Tungsten Replicator is a replication engine supporting a variety of different extractor and applier modules. Data can be extracted from MySQL, Amazon RDS MySQL, Amazon Aurora, Microsoft Azure and Google Cloud SQL, and applied to a variety of transactional stores, NoSQL stores and data warehouse stores.

During replication, Tungsten Replicator assigns data a unique global transaction ID, and enables flexible statement and/or row-based replication of data. This enables data to be exchanged between different databases and different database versions. During replication, information can be filtered and modified, and deployment can be between on-premise or cloud-based databases. For performance, Tungsten Replicator provides support for parallel replication, and advanced topologies such as fan-in, star and active/active, and can be used efficiently in cross-site deployments.

Tungsten Replicator is the core foundation for Tungsten Cluster™ for HA, DR and geographically distributed solutions.

Features in Tungsten Replicator:

  • Includes support for replicating into Hadoop (including Apache Hadoop, Cloudera, HortonWorks, MapR, Amazon EMR)
  • Includes support for replicating into Amazon Redshift, including storing change data within Amazon S3
  • Includes support for replicating into PostgreSQL, Apache Kafka, MongoDB
  • Includes support for replicating to and from Amazon Aurora/RDS (MySQL) deployments
  • Available as an image via Amazon Marketplace and Google GCP (Without Support)
  • SSL Support for managing MySQL deployments
  • Network Client filter for handling complex data translation/migration needs during replication

Tungsten Replicator

Tungsten Replicator is a high performance replication engine that works with a number of different source and target databases to provide high-performance and improved replication functionality over the native solution. With MySQL replication, for example, the enhanced functionality and information provided by Tungsten Replicator allows for global transaction IDs, advanced topology support such as Active/Active, star, and fan-in, and enhanced latency identification.

In addition to providing enhanced functionality Tungsten Replicator is also capable of heterogeneous replication by enabling the replicated information to be transformed after it has been read from the data server to match the functionality or structure in the target server. This functionality allows for replication between MySQL and a variety of heterogeneous targets.

Understanding how Tungsten Replicator works requires looking at the overall replicator structure. There are three major components in the system that provide the core of the replication functionality:

  • Extractor

    The extractor component reads data from a MySQL data server and writes that information into the Transaction History Log (THL). The role of the extractor is to read the information from a suitable source of change information and write it into the THL in the native or defined format, either as SQL statements or row-based information.

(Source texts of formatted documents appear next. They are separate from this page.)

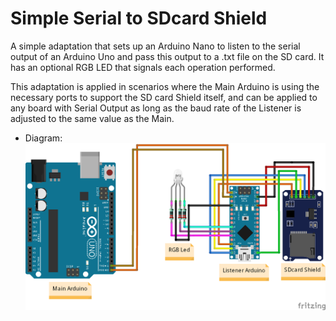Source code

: # Simple Serial to SDcard Shield

A simple adaptation that sets up an Arduino Nano to listen to the serial output of an Arduino Uno and pass this output to a .txt file on the SD card. It has an optional RGB LED that signals each operation performed.

This adaptation is applied in scenarios where the Main Arduino is using the necessary ports to support the SD card Shield itself, and can be applied to any board with Serial Output as long as the baud rate of the Listener is adjusted to the same value as the Main.

- Diagram:
![Diagram](NanoListener/ckt.png)
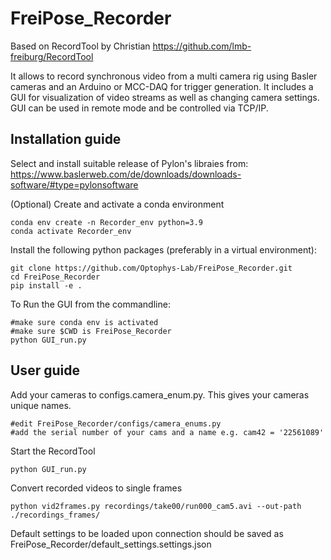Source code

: # FreiPose_Recorder 
Based on RecordTool by Christian https://github.com/lmb-freiburg/RecordTool

It allows to record synchronous video from a multi camera rig using Basler cameras and an Arduino or MCC-DAQ for trigger generation.
It includes a GUI for visualization of video streams as well as changing camera settings.
GUI can be used in remote mode and be controlled via TCP/IP.

## Installation guide
Select and install suitable release of Pylon's libraies from:
    https://www.baslerweb.com/de/downloads/downloads-software/#type=pylonsoftware

(Optional) Create and activate a conda environment

    conda env create -n Recorder_env python=3.9
    conda activate Recorder_env

Install the following python packages (preferably in a virtual environment):

    git clone https://github.com/Optophys-Lab/FreiPose_Recorder.git
    cd FreiPose_Recorder
    pip install -e .

To Run the GUI from the commandline:

    #make sure conda env is activated
    #make sure $CWD is FreiPose_Recorder
    python GUI_run.py


## User guide

Add your cameras to configs.camera_enum.py. This gives your cameras unique names.

    #edit FreiPose_Recorder/configs/camera_enums.py
    #add the serial number of your cams and a name e.g. cam42 = '22561089'


Start the RecordTool
    
    python GUI_run.py    


Convert recorded videos to single frames

    python vid2frames.py recordings/take00/run000_cam5.avi --out-path ./recordings_frames/


Default settings to be loaded upon connection should be saved as FreiPose_Recorder/default_settings.settings.json
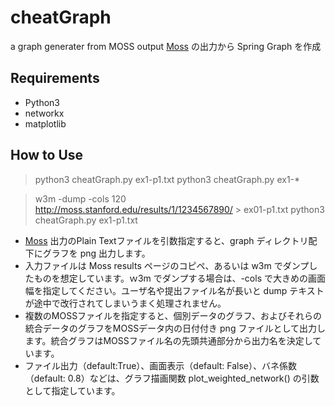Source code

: # cheatGraph
a graph generater from MOSS output
[Moss](https://theory.stanford.edu/~aiken/moss/) の出力から Spring Graph を作成
## Requirements
- Python3
- networkx
- matplotlib
## How to Use
> python3 cheatGraph.py ex1-p1.txt
> python3 cheatGraph.py ex1-*

> w3m -dump -cols 120 http://moss.stanford.edu/results/1/1234567890/ > ex01-p1.txt
> python3 cheatGraph.py ex1-p1.txt

- [Moss](https://theory.stanford.edu/~aiken/moss/) 出力のPlain Textファイルを引数指定すると、graph ディレクトリ配下にグラフを png 出力します。
- 入力ファイルは Moss results ページのコピペ、あるいは w3m でダンプしたものを想定しています。ｗ3m でダンプする場合は、-cols で大きめの画面幅を指定してください。ユーザ名や提出ファイル名が長いと dump テキストが途中で改行されてしまいうまく処理されません。
- 複数のMOSSファイルを指定すると、個別データのグラフ、およびそれらの統合データのグラフをMOSSデータ内の日付付き png ファイルとして出力します。統合グラフはMOSSファイル名の先頭共通部分から出力名を決定しています。
- ファイル出力（default:True）、画面表示（default: False）、バネ係数（default: 0.8）などは、グラフ描画関数 plot_weighted_network() の引数として指定しています。
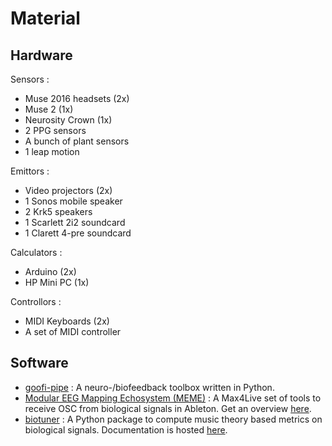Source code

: # Material

## Hardware

Sensors : 
 * Muse 2016 headsets (2x)
 * Muse 2 (1x)
 * Neurosity Crown (1x)
 * 2 PPG sensors
 * A bunch of plant sensors
 * 1 leap motion

Emittors :
 * Video projectors (2x)
 * 1 Sonos mobile speaker
 * 2 Krk5 speakers
 * 1 Scarlett 2i2 soundcard
 * 1 Clarett 4-pre soundcard

Calculators :
 * Arduino (2x)
 * HP Mini PC (1x)

Controllors :
 * MIDI Keyboards (2x)
 * A set of MIDI controller




## Software
 * [goofi-pipe](https://github.com/PhilippThoelke/goofi-pipe) : A neuro-/biofeedback toolbox written in Python.
 * [Modular EEG Mapping Echosystem (MEME)](https://github.com/AntoineBellemare/eeg_m4l) : A Max4Live set of tools to receive OSC from biological signals in Ableton. Get an overview [here](https://www.youtube.com/watch?v=dn5BoCZzo7U).
 * [biotuner](https://github.com/antoineBellemare/biotuner) : A Python package to compute music theory based metrics on biological signals. Documentation is hosted [here](https://sangfrois.github.io/biotuner).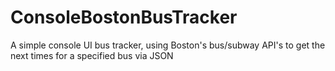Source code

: # ConsoleBostonBusTracker
A simple console UI bus tracker, using Boston's bus/subway API's to get the next times for a specified bus via JSON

    Information is always extracted from a source database and recorded within the THL in the form of a complete transaction. The full transaction information is recorded and logged against a single, unique, transaction ID used internally within the replicator to identify the data.

  • Applier

    Appliers within Tungsten Replicator convert the THL information and apply it to a destination data server. The role of the applier is to read the THL information and apply that to the data server.

    The applier works with a number of different target databases, and is responsible for writing the information to the database. Because the transactional data in the THL is stored either as SQL statements or row-based information, the applier has the flexibility to reformat the information to match the target data server. Row-based data can be reconstructed to match different database formats, for example, converting row-based information into an Oracle-specific table row, or a MongoDB document.

  • Transaction History Log (THL)

    The THL contains the information extracted from a data server. Information within the THL is divided up by transactions, either implied or explicit, based on the data extracted from the data server. The THL structure, format, and content provides a significant proportion of the functionality and operational flexibility within Tungsten Replicator.

    As the THL data is stored additional information, such as the metadata and options in place when the statement or row data was extracted are recorded. Each transaction is also recorded with an incremental global transaction ID. This ID enables individual transactions within the THL to be identified, for example to retrieve their content, or to determine whether different appliers within a replication topology have written a specific transaction to a data server.

These components will be examined in more detail as different aspects of the system are described with respect to the different systems, features, and functionality that each system provides.

From this basic overview and structure of Tungsten Replicator, the replicator allows for a number of different topologies and solutions that replicate information between different services. Straightforward replication topologies, such as Primary/Replica are easy to understand with the basic concepts described above. More complex topologies use the same core components. For example, Composite Active/Active topologies make use of the global transaction ID to prevent the same statement or row data being applied to a data server multiple times. Fan-in topologies allow the data from multiple data servers to be combined into one data server.

Extractor

Extractors exist for reading information from the following sources:

  • Reading the MySQL binary log (binlog) directly from the disk and translating that content and session information into the THL. Using this method to read the binlog in its different formats, such as the statement, row and mixed-based logging.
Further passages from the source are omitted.